Would you output all the data exactly as it stands?

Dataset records
________________

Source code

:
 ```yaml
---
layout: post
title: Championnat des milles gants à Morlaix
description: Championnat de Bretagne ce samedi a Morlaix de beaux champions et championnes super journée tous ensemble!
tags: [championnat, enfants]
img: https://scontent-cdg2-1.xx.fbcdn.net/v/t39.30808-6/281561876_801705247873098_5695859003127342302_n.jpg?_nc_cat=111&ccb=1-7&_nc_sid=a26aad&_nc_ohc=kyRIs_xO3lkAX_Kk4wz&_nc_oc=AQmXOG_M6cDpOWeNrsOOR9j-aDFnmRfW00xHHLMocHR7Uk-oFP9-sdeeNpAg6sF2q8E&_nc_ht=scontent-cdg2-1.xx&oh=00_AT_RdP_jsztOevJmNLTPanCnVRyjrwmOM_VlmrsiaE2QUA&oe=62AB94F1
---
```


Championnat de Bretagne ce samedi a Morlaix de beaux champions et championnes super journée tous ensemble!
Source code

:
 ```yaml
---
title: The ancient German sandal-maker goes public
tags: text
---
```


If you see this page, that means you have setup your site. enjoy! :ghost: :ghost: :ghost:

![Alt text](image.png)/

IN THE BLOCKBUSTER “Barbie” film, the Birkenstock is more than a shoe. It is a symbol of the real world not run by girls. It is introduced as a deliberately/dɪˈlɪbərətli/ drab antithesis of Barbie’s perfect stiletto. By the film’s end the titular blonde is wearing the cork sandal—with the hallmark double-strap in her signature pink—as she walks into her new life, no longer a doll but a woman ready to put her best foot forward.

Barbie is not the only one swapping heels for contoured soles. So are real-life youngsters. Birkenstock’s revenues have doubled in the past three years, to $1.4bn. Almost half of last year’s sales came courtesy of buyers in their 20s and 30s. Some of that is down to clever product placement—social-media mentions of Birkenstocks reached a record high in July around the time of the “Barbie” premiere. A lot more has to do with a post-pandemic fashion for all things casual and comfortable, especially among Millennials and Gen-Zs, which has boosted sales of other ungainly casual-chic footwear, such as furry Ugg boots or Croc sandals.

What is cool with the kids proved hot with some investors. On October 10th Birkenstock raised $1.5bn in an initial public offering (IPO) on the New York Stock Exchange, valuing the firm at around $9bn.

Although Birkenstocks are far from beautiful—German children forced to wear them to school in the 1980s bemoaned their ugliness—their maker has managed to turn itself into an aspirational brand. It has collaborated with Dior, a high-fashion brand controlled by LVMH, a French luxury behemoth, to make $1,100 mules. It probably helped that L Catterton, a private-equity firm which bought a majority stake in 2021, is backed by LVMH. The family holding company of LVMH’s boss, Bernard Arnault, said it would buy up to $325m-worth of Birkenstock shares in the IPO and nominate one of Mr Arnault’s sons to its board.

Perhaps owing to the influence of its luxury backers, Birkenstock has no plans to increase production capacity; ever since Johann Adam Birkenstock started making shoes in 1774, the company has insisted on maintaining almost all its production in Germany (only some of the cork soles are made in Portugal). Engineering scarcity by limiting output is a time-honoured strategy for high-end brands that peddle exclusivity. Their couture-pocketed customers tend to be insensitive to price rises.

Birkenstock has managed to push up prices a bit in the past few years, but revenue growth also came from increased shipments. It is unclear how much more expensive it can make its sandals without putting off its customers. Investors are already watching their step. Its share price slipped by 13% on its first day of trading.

________________

▶ [Answer for this exercise]:
Source code

:
 ```yaml
---
layout: post
title: Championnat des milles gants à Morlaix
description: Championnat de Bretagne ce samedi a Morlaix de beaux champions et championnes super journée tous ensemble!
tags: [championnat, enfants]
img: https://scontent-cdg2-1.xx.fbcdn.net/v/t39.30808-6/281561876_801705247873098_5695859003127342302_n.jpg?_nc_cat=111&ccb=1-7&_nc_sid=a26aad&_nc_ohc=kyRIs_xO3lkAX_Kk4wz&_nc_oc=AQmXOG_M6cDpOWeNrsOOR9j-aDFnmRfW00xHHLMocHR7Uk-oFP9-sdeeNpAg6sF2q8E&_nc_ht=scontent-cdg2-1.xx&oh=00_AT_RdP_jsztOevJmNLTPanCnVRyjrwmOM_VlmrsiaE2QUA&oe=62AB94F1
---
```


Championnat de Bretagne ce samedi a Morlaix de beaux champions et championnes super journée tous ensemble!
Source code

:
 ```yaml
---
title: The ancient German sandal-maker goes public
tags: text
---
```


If you see this page, that means you have setup your site. enjoy! :ghost: :ghost: :ghost:

![Alt text](image.png)/

IN THE BLOCKBUSTER “Barbie” film, the Birkenstock is more than a shoe. It is a symbol of the real world not run by girls. It is introduced as a deliberately/dɪˈlɪbərətli/ drab antithesis of Barbie’s perfect stiletto. By the film’s end the titular blonde is wearing the cork sandal—with the hallmark double-strap in her signature pink—as she walks into her new life, no longer a doll but a woman ready to put her best foot forward.

Barbie is not the only one swapping heels for contoured soles. So are real-life youngsters. Birkenstock’s revenues have doubled in the past three years, to $1.4bn. Almost half of last year’s sales came courtesy of buyers in their 20s and 30s. Some of that is down to clever product placement—social-media mentions of Birkenstocks reached a record high in July around the time of the “Barbie” premiere. A lot more has to do with a post-pandemic fashion for all things casual and comfortable, especially among Millennials and Gen-Zs, which has boosted sales of other ungainly casual-chic footwear, such as furry Ugg boots or Croc sandals.

What is cool with the kids proved hot with some investors. On October 10th Birkenstock raised $1.5bn in an initial public offering (IPO) on the New York Stock Exchange, valuing the firm at around $9bn.

Although Birkenstocks are far from beautiful—German children forced to wear them to school in the 1980s bemoaned their ugliness—their maker has managed to turn itself into an aspirational brand. It has collaborated with Dior, a high-fashion brand controlled by LVMH, a French luxury behemoth, to make $1,100 mules. It probably helped that L Catterton, a private-equity firm which bought a majority stake in 2021, is backed by LVMH. The family holding company of LVMH’s boss, Bernard Arnault, said it would buy up to $325m-worth of Birkenstock shares in the IPO and nominate one of Mr Arnault’s sons to its board.

Perhaps owing to the influence of its luxury backers, Birkenstock has no plans to increase production capacity; ever since Johann Adam Birkenstock started making shoes in 1774, the company has insisted on maintaining almost all its production in Germany (only some of the cork soles are made in Portugal). Engineering scarcity by limiting output is a time-honoured strategy for high-end brands that peddle exclusivity. Their couture-pocketed customers tend to be insensitive to price rises.

Birkenstock has managed to push up prices a bit in the past few years, but revenue growth also came from increased shipments. It is unclear how much more expensive it can make its sandals without putting off its customers. Investors are already watching their step. Its share price slipped by 13% on its first day of trading.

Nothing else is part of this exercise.